:: Work required ::
Gather all lines in the entries below that include the word "property".

[[ Given data, beginning ]]

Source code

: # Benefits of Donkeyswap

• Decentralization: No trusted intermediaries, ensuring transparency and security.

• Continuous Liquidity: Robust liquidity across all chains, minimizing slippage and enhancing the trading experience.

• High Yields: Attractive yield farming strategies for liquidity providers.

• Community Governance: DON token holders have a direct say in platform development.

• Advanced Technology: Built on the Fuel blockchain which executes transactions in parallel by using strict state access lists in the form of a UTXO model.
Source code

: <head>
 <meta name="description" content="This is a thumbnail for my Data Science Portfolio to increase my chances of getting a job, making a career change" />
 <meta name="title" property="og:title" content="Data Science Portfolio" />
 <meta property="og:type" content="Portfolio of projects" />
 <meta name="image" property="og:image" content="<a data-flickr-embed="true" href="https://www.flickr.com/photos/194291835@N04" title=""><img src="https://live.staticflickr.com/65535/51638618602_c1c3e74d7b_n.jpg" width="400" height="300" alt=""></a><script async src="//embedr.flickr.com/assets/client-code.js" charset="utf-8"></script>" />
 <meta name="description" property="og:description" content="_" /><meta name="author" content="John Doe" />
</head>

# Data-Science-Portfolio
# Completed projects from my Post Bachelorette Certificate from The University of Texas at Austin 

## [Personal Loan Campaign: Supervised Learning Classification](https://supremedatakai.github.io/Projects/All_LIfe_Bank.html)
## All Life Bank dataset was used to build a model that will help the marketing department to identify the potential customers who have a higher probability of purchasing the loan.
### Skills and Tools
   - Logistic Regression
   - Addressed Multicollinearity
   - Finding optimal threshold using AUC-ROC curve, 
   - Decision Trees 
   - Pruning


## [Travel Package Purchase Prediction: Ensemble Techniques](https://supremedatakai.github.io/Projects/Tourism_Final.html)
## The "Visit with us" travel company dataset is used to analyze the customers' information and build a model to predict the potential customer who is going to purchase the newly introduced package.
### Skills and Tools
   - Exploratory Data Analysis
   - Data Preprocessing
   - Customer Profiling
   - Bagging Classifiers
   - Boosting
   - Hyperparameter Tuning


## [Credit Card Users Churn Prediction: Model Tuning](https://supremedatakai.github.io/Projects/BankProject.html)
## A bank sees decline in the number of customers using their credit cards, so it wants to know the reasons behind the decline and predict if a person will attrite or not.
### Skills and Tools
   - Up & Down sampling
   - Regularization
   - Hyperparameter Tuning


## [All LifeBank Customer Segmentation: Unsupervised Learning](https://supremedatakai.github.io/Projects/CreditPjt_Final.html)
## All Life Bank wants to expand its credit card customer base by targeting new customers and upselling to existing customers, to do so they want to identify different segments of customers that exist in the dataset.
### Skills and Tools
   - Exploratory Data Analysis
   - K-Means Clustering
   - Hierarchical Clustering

[[ Given data, end ]]

:: Solved problem ::
 <meta name="title" property="og:title" content="Data Science Portfolio" />
 <meta property="og:type" content="Portfolio of projects" />
 <meta name="image" property="og:image" content="<a data-flickr-embed="true" href="https://www.flickr.com/photos/194291835@N04" title=""><img src="https://live.staticflickr.com/65535/51638618602_c1c3e74d7b_n.jpg" width="400" height="300" alt=""></a><script async src="//embedr.flickr.com/assets/client-code.js" charset="utf-8"></script>" />
 <meta name="description" property="og:description" content="_" /><meta name="author" content="John Doe" />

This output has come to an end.